What you should do: At the line that includes "This work is", begin writing out the entries below exactly, and continue through the last line without adding anything.

(Source texts of formatted documents)
════════════════════
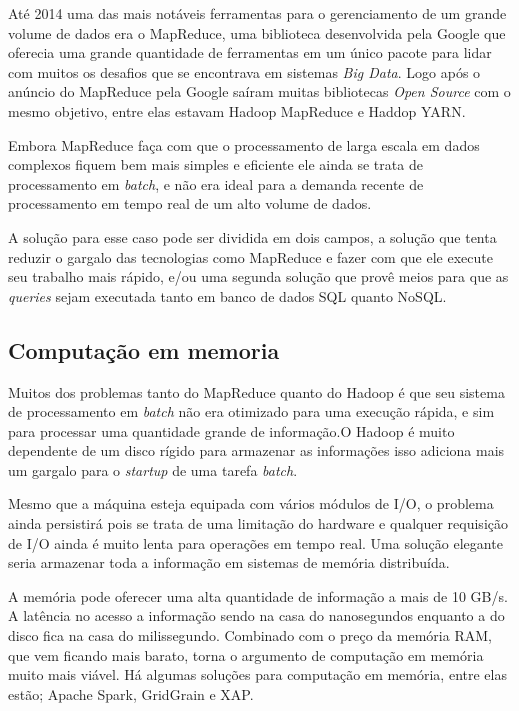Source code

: Até 2014 uma das mais notáveis ferramentas para o gerenciamento de um grande volume de dados era o MapReduce, uma biblioteca desenvolvida pela Google que oferecia uma grande quantidade de ferramentas em um único pacote para lidar com muitos os desafios que se encontrava em sistemas \textit{Big Data}. Logo após o anúncio do MapReduce pela Google saíram muitas bibliotecas \textit{Open Source} com o mesmo objetivo, entre elas estavam  Hadoop MapReduce e Haddop YARN.

Embora MapReduce faça com que o processamento de larga escala em dados complexos fiquem bem mais simples e eficiente ele ainda se trata de processamento em \textit{batch}, e não era ideal para a demanda recente de processamento em tempo real de um alto volume de dados.

A solução para esse caso pode ser dividida em dois campos, a solução que tenta reduzir o gargalo das tecnologias como MapReduce e fazer com que ele execute seu trabalho mais rápido, e/ou uma segunda solução que provê meios para que as \textit{queries} sejam executada tanto em banco de dados SQL quanto NoSQL.~\cite{realtime}

\subsection{Computação em memoria}

Muitos dos problemas tanto do MapReduce quanto do Hadoop é que seu sistema de processamento em \textit{batch} não era otimizado para uma execução rápida, e sim para processar uma quantidade grande de informação.O Hadoop é muito dependente de um disco rígido para armazenar as informações isso adiciona mais um gargalo para o \textit{startup} de uma tarefa \textit{batch}.

Mesmo que a máquina esteja equipada com vários módulos de I/O, o problema ainda persistirá pois se trata de uma limitação do hardware e qualquer requisição de I/O ainda é muito lenta para operações em tempo real. Uma solução elegante seria armazenar toda a informação em sistemas de memória distribuída.

A memória pode oferecer uma alta quantidade de informação a mais de 10 GB/s. A latência no acesso a informação sendo na casa do nanosegundos enquanto a do disco fica na casa do milissegundo. Combinado com o preço da memória RAM, que vem ficando mais barato, torna o argumento de computação em memória muito mais viável. Há algumas soluções para computação em memória, entre elas estão; Apache Spark, GridGrain e XAP.

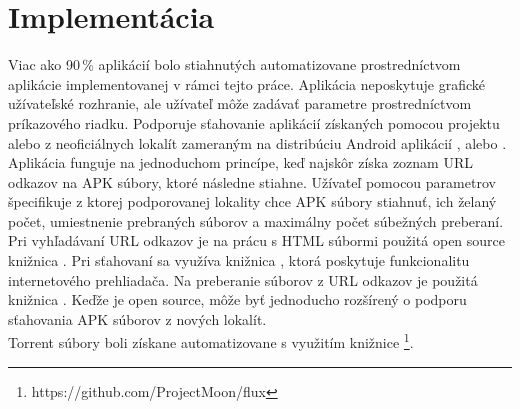 \section{Implementácia}
Viac ako 90\,\% aplikácií bolo stiahnutých automatizovane prostredníctvom aplikácie  implementovanej v rámci tejto práce. Aplikácia neposkytuje grafické užívateľské rozhranie, ale užívateľ môže zadávať parametre prostredníctvom príkazového riadku. Podporuje sťahovanie aplikácií získaných pomocou projektu  alebo z neoficiálnych lokalít zameraným na distribúciu Android aplikácií ,  alebo . Aplikácia funguje na jednoduchom princípe, keď najskôr získa zoznam URL odkazov na APK súbory, ktoré následne stiahne. Užívateľ pomocou parametrov špecifikuje z ktorej podporovanej lokality chce APK súbory stiahnuť, ich želaný počet, umiestnenie prebraných súborov a maximálny počet súbežných preberaní. Pri vyhľadávaní URL odkazov je na prácu s HTML súbormi použitá open source knižnica . Pri sťahovaní sa využíva knižnica , ktorá poskytuje funkcionalitu internetového prehliadača. Na preberanie súborov z URL odkazov je použitá knižnica . Keďže je  open source, môže byť jednoducho rozšírený o podporu sťahovania APK súborov z nových lokalít.\\
Torrent súbory boli získane automatizovane s využitím knižnice \footnote{https://github.com/ProjectMoon/flux}.
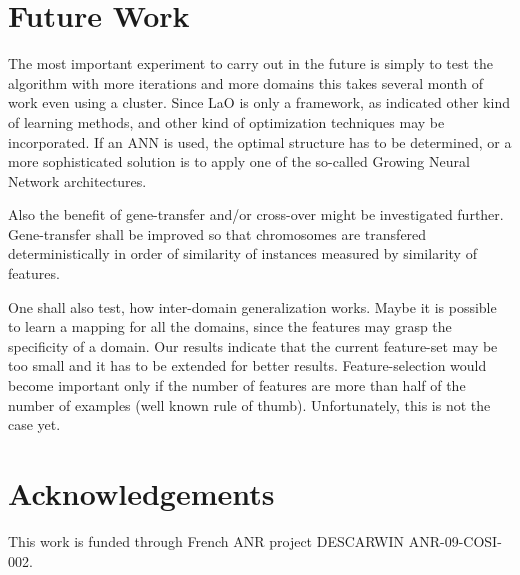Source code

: \documentclass{acm_proc_article-sp}
\begin{document}
\section{Future Work}
\label{section:futurework}	

The most important experiment to carry out in the future is simply to test the algorithm with more iterations and more domains this takes several month of work even using a cluster. Since LaO is only a framework, as indicated other kind of learning methods, and other kind of optimization techniques may be incorporated. If an ANN is used, the optimal structure has to be determined, or a more sophisticated solution is to apply one of the so-called Growing Neural Network architectures.

Also the benefit of gene-transfer and/or cross-over might be investigated further. Gene-transfer shall be improved so that chromosomes are transfered deterministically in order of similarity of instances measured by similarity of features.

One shall also test, how inter-domain generalization works. Maybe it is possible to learn a mapping for all the domains, since the features may grasp the specificity of a domain. Our results indicate that the current feature-set may be too small and it has to be extended for better results. Feature-selection would become important only if the number of features are more than half of the number of examples (well known rule of thumb). Unfortunately, this is not the case yet.


\section{Acknowledgements}
This work is funded through French ANR project DESCARWIN ANR-09-COSI-002.




\end{document}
════════════════════
Answer to the problem:
This work is funded through French ANR project DESCARWIN ANR-09-COSI-002.




\end{document}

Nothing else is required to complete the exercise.